Photographing a Godspeed performance is always a difficult task as the band eschews spotlights and other stage lighting so as to better present the remarkable projection show (I can't really call it a "light show" or a "video show," although it certainly has elements of both).  Here's about the best that we got:


A friend of ours caught this better picture and posted it to his Facebook feed.
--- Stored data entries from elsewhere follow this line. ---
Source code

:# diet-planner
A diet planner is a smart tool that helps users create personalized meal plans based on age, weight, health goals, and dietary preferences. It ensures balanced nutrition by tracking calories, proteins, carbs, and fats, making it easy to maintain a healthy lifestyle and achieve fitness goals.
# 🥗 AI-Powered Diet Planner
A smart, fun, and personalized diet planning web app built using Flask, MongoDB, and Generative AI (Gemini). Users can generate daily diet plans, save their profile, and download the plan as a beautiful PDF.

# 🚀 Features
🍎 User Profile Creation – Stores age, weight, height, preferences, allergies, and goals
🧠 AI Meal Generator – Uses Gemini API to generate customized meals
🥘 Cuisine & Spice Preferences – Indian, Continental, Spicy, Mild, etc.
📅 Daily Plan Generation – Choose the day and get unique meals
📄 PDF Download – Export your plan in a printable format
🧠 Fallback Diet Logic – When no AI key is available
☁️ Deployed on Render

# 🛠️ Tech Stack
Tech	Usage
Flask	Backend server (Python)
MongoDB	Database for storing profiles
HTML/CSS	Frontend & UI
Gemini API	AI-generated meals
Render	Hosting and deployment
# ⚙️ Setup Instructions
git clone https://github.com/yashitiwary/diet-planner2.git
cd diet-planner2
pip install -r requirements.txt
So, the set list.  The band doesn't announce any of their songs or engage in any other manner of stage banter, and instead just plays their set and lets the music speak for itself.  But as far as we can put it together (and recall the next day), the band opened with Hope Drone and then proceeded to play their latest album, Asunder, Sweet And Other Distress in it's entirety.  This portion, popularly referred to simply as Behemoth, opens with Peasantry, followed by the drones Lamb's Breath and Asunder, and then climaxes with Piss Crowns Are Trebled.  


Following Behemoth, they performed another piece that sounded familiar but we couldn't place (maybe something off of Yanqui UXO), and then Moya from 1999's Slow Riot for New Zero Kanada. That, in turn, was followed by another song we couldn't quite place, although it sounded at times like various passages from Lift Your Skinny Fists Like Antennas To Heaven, and then the whole show climaxed with Mladic from 2012's Allelujah! Don't Bend, Ascend!   In all, it was a full two-hour show, and even without an encore, we think the audience felt satisfied.


It was a terrific and wonderful performance, certainly one of the year's best, and to give you some perspective on how satisfying the show was, the last time we saw Godspeed, at MFNW (RIP) 2013, they only played Hope Drone and Mladic, the opening and closing pieces of last night's show. The creamy 90-minute filler between the Oreo cookies of Hope Drone and Mladic were all in addition to the 2013 performance, which we had thought at the time to be one of the most artistic performances we'd ever seen,  So take one of our all-time favorite shows, more than double it, and then you get an idea of what we experienced last night.